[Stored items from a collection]
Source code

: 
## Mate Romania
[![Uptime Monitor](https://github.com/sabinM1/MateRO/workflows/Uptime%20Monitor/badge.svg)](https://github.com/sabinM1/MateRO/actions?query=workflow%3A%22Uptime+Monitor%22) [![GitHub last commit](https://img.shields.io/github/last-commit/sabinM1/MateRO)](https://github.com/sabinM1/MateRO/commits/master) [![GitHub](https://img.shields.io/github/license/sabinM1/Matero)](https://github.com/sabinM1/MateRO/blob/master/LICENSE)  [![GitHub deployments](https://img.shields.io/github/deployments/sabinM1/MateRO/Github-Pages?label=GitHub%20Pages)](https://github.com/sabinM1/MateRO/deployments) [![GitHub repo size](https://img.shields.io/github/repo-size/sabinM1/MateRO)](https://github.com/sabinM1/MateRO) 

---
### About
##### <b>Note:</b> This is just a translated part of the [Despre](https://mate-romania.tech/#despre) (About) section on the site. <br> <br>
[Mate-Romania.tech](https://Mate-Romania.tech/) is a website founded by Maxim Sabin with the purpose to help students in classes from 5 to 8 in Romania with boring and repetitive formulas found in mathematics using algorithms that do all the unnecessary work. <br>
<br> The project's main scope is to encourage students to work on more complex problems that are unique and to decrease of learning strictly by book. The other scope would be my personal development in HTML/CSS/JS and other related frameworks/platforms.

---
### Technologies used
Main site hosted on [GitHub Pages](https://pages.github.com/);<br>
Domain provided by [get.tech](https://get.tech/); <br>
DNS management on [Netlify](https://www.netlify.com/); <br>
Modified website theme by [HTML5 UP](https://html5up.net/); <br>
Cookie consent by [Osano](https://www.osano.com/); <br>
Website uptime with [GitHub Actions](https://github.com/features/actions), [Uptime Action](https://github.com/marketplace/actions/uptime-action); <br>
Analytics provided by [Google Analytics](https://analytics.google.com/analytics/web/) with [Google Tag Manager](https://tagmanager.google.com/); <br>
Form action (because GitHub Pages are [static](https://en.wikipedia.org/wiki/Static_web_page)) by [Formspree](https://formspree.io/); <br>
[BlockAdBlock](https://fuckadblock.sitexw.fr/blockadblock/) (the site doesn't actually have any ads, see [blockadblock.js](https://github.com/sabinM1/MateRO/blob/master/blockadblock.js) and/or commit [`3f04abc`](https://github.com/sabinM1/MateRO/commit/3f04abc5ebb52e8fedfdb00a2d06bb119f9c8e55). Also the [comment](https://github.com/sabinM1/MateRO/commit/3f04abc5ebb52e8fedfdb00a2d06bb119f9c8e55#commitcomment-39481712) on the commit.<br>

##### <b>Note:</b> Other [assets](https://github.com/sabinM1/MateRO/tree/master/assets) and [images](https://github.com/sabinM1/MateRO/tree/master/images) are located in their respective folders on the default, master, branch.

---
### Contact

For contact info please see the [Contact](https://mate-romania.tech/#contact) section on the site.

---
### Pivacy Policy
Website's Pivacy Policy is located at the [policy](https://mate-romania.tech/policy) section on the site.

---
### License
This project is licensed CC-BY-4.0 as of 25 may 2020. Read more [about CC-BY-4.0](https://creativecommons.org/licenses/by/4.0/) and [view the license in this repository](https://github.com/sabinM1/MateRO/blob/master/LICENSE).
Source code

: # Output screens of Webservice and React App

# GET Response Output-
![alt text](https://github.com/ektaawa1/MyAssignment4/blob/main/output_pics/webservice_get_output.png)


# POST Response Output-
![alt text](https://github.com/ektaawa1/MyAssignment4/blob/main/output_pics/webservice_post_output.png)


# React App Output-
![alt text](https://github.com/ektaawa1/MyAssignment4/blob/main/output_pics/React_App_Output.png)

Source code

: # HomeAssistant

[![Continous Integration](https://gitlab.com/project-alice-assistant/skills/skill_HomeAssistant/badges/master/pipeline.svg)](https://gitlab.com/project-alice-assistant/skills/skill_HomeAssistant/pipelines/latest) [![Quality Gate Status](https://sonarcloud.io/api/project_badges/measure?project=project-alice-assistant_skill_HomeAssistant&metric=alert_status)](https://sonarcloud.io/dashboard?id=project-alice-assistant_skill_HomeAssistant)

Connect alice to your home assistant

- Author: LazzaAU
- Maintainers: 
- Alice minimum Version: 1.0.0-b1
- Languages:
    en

YOUR GOAL: Scan the lines above for "<br> The project's" and for "Main site hosted". Repeat exactly the line holding each of them and every line in between.

SOLUTION TO THIS TASK:
<br> The project's main scope is to encourage students to work on more complex problems that are unique and to decrease of learning strictly by book. The other scope would be my personal development in HTML/CSS/JS and other related frameworks/platforms.

---
### Technologies used
Main site hosted on [GitHub Pages](https://pages.github.com/);<br>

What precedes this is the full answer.